* **TASK GOAL**:
Pull each line containing "update" out of the data and copy it.

[[ RECORDED DATA open ]]

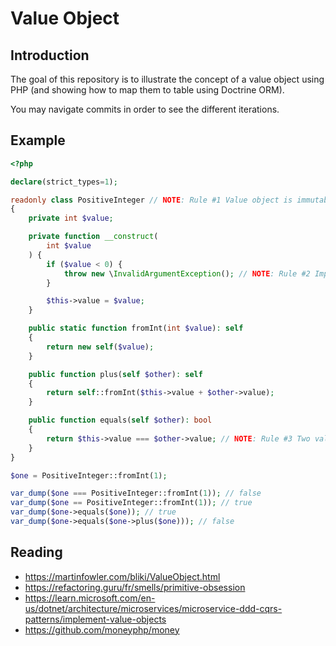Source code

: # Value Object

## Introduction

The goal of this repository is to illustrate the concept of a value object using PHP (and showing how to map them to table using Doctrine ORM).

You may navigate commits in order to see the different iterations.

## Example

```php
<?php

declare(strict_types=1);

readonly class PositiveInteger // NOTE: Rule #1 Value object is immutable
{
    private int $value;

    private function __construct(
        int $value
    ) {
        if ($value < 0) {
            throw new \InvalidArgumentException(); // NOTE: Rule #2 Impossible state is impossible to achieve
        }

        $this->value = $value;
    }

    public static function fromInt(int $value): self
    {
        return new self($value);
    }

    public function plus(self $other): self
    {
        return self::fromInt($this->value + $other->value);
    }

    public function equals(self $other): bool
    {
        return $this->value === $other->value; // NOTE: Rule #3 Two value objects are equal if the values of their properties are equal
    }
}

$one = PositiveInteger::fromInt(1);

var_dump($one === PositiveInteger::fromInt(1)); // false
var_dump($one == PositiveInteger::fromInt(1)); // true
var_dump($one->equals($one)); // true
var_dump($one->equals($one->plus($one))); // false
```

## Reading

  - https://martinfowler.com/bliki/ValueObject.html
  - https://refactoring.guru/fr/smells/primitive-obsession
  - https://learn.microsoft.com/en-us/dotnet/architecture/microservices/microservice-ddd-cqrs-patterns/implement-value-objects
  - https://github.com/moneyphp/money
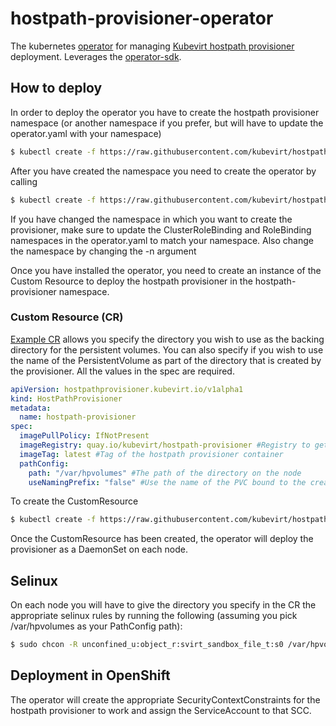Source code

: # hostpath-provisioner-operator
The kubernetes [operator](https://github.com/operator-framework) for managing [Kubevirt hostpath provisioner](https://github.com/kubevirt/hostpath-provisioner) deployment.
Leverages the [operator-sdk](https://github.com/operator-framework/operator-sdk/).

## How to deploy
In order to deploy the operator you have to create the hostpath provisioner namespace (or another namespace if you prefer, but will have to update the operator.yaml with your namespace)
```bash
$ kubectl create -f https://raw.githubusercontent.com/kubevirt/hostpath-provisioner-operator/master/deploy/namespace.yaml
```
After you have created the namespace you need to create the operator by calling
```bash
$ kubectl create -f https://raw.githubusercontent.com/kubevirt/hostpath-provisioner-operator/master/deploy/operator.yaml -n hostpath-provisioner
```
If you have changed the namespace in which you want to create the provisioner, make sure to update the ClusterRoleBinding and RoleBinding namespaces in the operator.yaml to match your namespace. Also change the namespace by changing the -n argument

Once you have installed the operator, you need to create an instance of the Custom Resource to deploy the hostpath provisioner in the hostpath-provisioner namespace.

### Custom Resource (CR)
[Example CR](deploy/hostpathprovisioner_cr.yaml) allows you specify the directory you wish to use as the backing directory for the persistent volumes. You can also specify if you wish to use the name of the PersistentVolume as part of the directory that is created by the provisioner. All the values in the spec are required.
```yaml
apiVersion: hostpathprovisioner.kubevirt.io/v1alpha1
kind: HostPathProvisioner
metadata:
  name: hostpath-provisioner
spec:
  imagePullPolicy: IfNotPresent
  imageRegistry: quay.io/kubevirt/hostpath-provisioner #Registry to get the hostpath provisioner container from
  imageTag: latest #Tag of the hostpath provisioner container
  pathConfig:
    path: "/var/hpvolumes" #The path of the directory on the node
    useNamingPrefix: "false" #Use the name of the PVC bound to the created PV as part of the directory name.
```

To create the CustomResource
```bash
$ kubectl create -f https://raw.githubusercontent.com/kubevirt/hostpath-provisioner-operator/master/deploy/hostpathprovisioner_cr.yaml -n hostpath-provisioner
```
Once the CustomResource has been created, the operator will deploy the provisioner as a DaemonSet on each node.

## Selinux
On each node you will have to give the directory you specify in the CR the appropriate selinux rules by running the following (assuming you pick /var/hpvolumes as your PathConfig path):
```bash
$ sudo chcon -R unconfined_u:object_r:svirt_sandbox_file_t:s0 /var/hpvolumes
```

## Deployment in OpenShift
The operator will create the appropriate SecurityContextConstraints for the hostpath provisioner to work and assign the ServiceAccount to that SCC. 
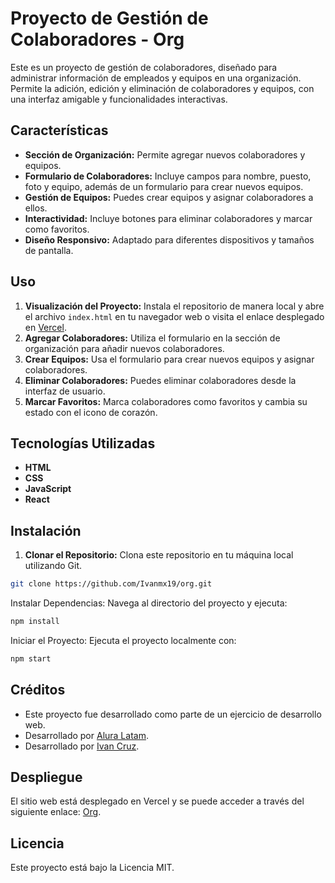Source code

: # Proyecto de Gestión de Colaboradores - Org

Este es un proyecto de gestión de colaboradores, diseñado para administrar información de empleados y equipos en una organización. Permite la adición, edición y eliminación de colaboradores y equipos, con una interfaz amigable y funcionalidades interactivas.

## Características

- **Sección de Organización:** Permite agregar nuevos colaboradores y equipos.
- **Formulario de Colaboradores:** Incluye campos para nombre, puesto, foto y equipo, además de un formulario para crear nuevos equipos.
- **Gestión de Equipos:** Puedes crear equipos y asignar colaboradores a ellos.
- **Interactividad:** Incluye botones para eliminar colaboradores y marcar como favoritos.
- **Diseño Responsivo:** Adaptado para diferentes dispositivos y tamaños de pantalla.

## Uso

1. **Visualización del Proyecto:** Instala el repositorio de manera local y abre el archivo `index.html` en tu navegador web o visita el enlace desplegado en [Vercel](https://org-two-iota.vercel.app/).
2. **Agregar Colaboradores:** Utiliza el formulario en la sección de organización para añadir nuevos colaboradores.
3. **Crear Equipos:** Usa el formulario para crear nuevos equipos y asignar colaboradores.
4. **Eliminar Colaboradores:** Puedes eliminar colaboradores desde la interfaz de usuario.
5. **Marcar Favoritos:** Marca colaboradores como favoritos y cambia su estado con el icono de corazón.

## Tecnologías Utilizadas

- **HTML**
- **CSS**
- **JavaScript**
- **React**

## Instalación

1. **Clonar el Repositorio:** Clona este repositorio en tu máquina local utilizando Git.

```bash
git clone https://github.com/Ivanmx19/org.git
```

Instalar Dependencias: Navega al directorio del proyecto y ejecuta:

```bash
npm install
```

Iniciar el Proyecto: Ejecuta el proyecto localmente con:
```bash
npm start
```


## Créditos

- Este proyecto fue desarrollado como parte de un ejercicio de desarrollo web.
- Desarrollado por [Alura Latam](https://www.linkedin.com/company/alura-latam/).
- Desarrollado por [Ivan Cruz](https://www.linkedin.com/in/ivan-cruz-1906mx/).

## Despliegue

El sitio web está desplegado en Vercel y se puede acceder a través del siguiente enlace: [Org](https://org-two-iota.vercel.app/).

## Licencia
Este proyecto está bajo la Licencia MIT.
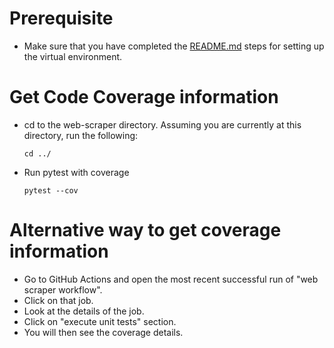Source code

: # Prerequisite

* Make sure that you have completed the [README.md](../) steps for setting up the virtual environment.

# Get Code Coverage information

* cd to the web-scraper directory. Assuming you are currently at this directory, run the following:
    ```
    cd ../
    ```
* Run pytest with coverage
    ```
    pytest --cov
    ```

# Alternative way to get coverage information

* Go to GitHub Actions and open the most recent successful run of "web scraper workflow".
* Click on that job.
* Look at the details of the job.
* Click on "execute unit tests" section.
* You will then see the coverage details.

[[ RECORDED DATA closed ]]
[[ RECORDED DATA open ]]

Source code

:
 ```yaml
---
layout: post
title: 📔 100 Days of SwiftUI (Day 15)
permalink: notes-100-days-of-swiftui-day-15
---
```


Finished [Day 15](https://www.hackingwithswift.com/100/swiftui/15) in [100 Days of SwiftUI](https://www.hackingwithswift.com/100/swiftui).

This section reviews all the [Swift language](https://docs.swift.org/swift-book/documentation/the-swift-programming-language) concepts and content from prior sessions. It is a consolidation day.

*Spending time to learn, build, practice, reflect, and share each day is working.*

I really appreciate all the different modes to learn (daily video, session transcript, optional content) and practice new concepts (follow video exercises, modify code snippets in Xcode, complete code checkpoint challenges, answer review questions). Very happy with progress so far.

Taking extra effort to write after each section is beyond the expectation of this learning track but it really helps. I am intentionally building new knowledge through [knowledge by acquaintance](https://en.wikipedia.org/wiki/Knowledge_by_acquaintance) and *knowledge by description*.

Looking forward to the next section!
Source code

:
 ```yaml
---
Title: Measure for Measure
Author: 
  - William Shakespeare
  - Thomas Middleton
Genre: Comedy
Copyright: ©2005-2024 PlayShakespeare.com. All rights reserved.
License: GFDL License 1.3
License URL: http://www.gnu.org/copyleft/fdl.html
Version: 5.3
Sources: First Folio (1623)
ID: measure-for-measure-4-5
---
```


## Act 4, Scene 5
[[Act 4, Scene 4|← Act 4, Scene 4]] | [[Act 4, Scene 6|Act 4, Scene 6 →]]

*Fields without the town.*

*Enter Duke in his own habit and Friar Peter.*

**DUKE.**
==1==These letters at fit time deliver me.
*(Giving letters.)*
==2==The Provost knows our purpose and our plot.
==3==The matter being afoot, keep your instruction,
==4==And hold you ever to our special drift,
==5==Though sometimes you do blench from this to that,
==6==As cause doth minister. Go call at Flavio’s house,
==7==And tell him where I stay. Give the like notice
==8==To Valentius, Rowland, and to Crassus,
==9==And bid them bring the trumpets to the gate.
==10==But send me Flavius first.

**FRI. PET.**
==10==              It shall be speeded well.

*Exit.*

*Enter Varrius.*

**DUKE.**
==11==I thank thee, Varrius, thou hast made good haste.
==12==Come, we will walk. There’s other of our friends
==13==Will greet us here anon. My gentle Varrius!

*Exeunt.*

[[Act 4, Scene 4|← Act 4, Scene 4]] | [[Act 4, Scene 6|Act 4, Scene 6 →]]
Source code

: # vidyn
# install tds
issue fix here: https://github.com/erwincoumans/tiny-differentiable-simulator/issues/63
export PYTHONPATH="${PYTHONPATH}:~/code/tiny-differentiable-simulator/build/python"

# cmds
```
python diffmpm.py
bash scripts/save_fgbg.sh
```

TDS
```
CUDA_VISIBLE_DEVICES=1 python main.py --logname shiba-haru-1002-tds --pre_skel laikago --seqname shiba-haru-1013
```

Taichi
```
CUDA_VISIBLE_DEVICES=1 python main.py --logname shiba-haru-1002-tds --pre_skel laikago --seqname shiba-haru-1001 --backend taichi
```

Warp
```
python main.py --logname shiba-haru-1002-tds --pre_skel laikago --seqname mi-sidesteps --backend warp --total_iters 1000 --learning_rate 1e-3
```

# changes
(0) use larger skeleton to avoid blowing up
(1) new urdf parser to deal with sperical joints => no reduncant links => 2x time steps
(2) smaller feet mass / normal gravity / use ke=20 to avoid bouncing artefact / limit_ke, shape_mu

[[ RECORDED DATA closed ]]
[[ RECORDED DATA open ]]

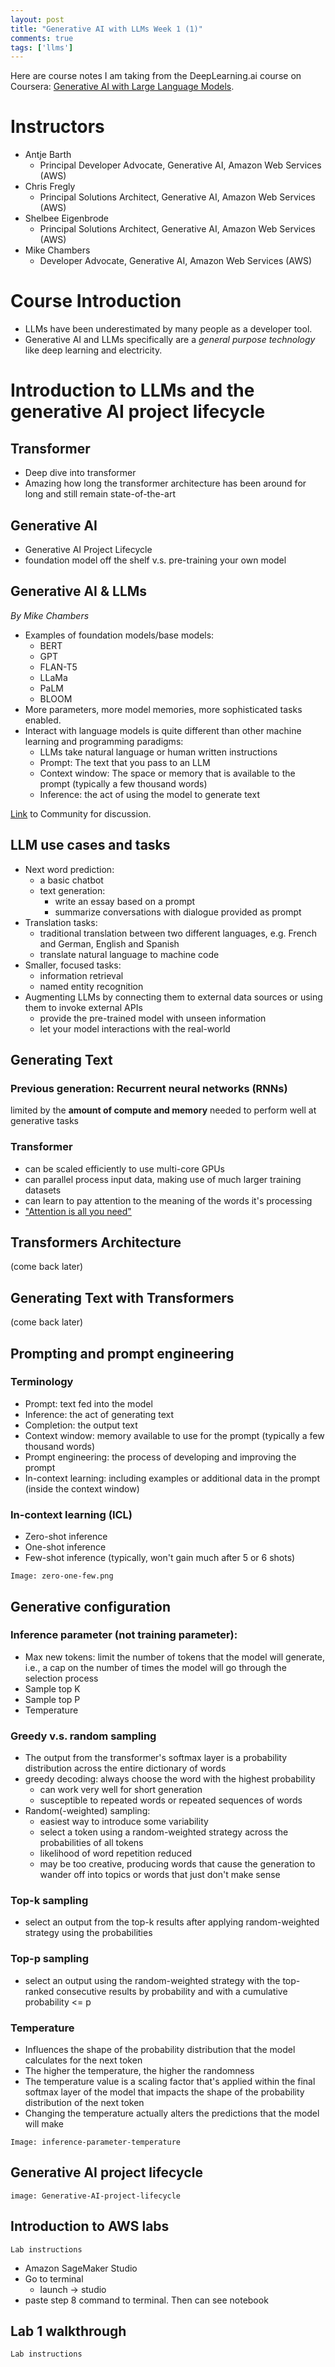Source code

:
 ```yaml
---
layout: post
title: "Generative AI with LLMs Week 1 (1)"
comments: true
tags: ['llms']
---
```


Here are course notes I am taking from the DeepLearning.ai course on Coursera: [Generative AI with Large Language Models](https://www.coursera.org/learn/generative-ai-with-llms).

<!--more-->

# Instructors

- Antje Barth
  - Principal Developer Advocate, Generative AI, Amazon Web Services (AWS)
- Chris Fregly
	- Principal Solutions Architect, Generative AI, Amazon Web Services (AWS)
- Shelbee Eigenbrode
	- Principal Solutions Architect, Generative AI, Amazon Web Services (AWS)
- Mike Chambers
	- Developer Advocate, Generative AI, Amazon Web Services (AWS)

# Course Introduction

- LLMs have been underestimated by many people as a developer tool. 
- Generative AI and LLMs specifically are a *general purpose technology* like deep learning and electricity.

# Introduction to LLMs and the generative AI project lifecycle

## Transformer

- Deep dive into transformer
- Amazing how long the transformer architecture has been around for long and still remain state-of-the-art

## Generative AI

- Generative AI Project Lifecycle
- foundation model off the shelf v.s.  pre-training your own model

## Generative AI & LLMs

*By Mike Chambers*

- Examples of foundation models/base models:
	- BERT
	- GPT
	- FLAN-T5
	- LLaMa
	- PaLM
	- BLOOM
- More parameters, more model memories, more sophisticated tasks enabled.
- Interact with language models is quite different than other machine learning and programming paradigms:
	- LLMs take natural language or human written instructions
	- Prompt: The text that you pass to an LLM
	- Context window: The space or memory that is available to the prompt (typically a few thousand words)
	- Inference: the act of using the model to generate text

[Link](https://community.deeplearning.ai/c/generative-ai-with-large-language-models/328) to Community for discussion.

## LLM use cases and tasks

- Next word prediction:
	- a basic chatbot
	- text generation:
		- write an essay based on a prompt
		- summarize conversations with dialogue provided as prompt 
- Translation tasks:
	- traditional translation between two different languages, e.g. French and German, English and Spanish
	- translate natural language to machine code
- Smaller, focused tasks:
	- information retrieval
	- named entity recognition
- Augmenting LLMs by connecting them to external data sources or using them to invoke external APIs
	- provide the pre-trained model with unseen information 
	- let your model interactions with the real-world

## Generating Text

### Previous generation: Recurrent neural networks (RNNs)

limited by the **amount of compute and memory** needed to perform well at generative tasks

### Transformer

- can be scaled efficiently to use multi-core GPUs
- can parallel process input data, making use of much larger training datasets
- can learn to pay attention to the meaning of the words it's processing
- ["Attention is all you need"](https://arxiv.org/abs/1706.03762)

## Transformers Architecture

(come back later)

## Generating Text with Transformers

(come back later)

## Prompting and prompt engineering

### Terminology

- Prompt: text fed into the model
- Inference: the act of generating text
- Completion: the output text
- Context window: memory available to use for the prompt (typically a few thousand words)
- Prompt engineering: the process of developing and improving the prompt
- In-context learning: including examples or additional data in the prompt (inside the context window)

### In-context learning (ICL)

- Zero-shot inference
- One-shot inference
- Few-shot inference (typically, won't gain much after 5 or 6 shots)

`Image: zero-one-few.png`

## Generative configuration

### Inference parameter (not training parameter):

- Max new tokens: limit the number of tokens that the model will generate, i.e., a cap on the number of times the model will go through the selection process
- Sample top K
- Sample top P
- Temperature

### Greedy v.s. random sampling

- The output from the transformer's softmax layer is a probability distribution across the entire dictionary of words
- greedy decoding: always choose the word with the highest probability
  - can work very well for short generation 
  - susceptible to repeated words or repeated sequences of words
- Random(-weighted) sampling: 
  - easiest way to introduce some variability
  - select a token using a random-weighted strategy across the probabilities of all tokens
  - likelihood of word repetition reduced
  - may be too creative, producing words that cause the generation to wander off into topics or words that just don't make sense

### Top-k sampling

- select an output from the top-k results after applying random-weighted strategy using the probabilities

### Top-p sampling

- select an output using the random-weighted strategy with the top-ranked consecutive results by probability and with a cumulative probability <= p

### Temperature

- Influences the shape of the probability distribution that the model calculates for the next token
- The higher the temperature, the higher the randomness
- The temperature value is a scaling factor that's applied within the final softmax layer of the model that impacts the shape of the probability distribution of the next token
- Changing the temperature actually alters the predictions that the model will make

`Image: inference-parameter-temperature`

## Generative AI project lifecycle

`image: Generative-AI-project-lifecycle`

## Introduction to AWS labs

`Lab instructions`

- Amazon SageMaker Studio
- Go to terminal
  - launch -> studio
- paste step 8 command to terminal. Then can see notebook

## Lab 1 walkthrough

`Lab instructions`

[[ RECORDED DATA closed ]]

* **REPLY TO THE EXERCISE**:
In order to deploy the operator you have to create the hostpath provisioner namespace (or another namespace if you prefer, but will have to update the operator.yaml with your namespace)
If you have changed the namespace in which you want to create the provisioner, make sure to update the ClusterRoleBinding and RoleBinding namespaces in the operator.yaml to match your namespace. Also change the namespace by changing the -n argument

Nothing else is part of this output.